Records from a data collection:
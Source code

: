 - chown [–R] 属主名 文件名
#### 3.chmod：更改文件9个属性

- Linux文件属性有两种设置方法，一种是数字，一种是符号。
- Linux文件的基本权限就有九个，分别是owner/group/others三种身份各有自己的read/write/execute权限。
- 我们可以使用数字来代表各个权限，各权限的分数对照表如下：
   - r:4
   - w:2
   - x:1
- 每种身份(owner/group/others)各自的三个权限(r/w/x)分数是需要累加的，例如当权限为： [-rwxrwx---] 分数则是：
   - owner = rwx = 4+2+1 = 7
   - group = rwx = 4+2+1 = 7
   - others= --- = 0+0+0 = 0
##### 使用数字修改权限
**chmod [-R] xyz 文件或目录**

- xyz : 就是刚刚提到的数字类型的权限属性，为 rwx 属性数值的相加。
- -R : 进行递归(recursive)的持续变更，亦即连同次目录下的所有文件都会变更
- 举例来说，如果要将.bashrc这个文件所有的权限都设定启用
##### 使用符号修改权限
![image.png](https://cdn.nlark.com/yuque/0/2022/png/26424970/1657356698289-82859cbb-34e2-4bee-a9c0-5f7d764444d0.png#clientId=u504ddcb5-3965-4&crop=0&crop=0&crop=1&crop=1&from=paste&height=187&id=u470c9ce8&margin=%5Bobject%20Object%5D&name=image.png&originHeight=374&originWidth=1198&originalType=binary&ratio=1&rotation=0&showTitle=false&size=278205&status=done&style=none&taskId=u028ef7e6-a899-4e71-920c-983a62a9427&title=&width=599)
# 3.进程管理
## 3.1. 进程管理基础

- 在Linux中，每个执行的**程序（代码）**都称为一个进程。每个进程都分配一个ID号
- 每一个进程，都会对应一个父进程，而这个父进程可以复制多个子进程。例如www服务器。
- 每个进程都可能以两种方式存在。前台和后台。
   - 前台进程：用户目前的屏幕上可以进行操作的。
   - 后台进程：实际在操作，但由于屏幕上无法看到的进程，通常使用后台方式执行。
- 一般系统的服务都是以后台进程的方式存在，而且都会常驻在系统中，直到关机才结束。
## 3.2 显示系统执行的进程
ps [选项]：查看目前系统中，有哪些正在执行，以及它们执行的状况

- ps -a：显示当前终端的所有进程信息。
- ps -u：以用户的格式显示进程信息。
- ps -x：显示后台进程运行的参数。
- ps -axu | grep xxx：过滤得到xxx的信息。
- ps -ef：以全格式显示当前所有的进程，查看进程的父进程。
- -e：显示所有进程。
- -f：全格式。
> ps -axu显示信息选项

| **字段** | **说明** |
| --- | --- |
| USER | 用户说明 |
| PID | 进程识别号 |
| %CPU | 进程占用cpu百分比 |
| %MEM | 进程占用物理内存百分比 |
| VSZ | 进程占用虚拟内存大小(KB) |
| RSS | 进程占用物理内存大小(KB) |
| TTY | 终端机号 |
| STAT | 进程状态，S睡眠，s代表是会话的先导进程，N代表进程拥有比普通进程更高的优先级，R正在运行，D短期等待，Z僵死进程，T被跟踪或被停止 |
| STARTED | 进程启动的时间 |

§ TASK DESCRIPTION: Give back the line containing "[-R] xyz 文件或目录**" and all the lines after it through the end of the records, unchanged.

§ OUTPUT:
**chmod [-R] xyz 文件或目录**

- xyz : 就是刚刚提到的数字类型的权限属性，为 rwx 属性数值的相加。
- -R : 进行递归(recursive)的持续变更，亦即连同次目录下的所有文件都会变更
- 举例来说，如果要将.bashrc这个文件所有的权限都设定启用
##### 使用符号修改权限
![image.png](https://cdn.nlark.com/yuque/0/2022/png/26424970/1657356698289-82859cbb-34e2-4bee-a9c0-5f7d764444d0.png#clientId=u504ddcb5-3965-4&crop=0&crop=0&crop=1&crop=1&from=paste&height=187&id=u470c9ce8&margin=%5Bobject%20Object%5D&name=image.png&originHeight=374&originWidth=1198&originalType=binary&ratio=1&rotation=0&showTitle=false&size=278205&status=done&style=none&taskId=u028ef7e6-a899-4e71-920c-983a62a9427&title=&width=599)
# 3.进程管理
## 3.1. 进程管理基础

- 在Linux中，每个执行的**程序（代码）**都称为一个进程。每个进程都分配一个ID号
- 每一个进程，都会对应一个父进程，而这个父进程可以复制多个子进程。例如www服务器。
- 每个进程都可能以两种方式存在。前台和后台。
   - 前台进程：用户目前的屏幕上可以进行操作的。
   - 后台进程：实际在操作，但由于屏幕上无法看到的进程，通常使用后台方式执行。
- 一般系统的服务都是以后台进程的方式存在，而且都会常驻在系统中，直到关机才结束。
## 3.2 显示系统执行的进程
ps [选项]：查看目前系统中，有哪些正在执行，以及它们执行的状况

- ps -a：显示当前终端的所有进程信息。
- ps -u：以用户的格式显示进程信息。
- ps -x：显示后台进程运行的参数。
- ps -axu | grep xxx：过滤得到xxx的信息。
- ps -ef：以全格式显示当前所有的进程，查看进程的父进程。
- -e：显示所有进程。
- -f：全格式。
> ps -axu显示信息选项

| **字段** | **说明** |
| --- | --- |
| USER | 用户说明 |
| PID | 进程识别号 |
| %CPU | 进程占用cpu百分比 |
| %MEM | 进程占用物理内存百分比 |
| VSZ | 进程占用虚拟内存大小(KB) |
| RSS | 进程占用物理内存大小(KB) |
| TTY | 终端机号 |
| STAT | 进程状态，S睡眠，s代表是会话的先导进程，N代表进程拥有比普通进程更高的优先级，R正在运行，D短期等待，Z僵死进程，T被跟踪或被停止 |
| STARTED | 进程启动的时间 |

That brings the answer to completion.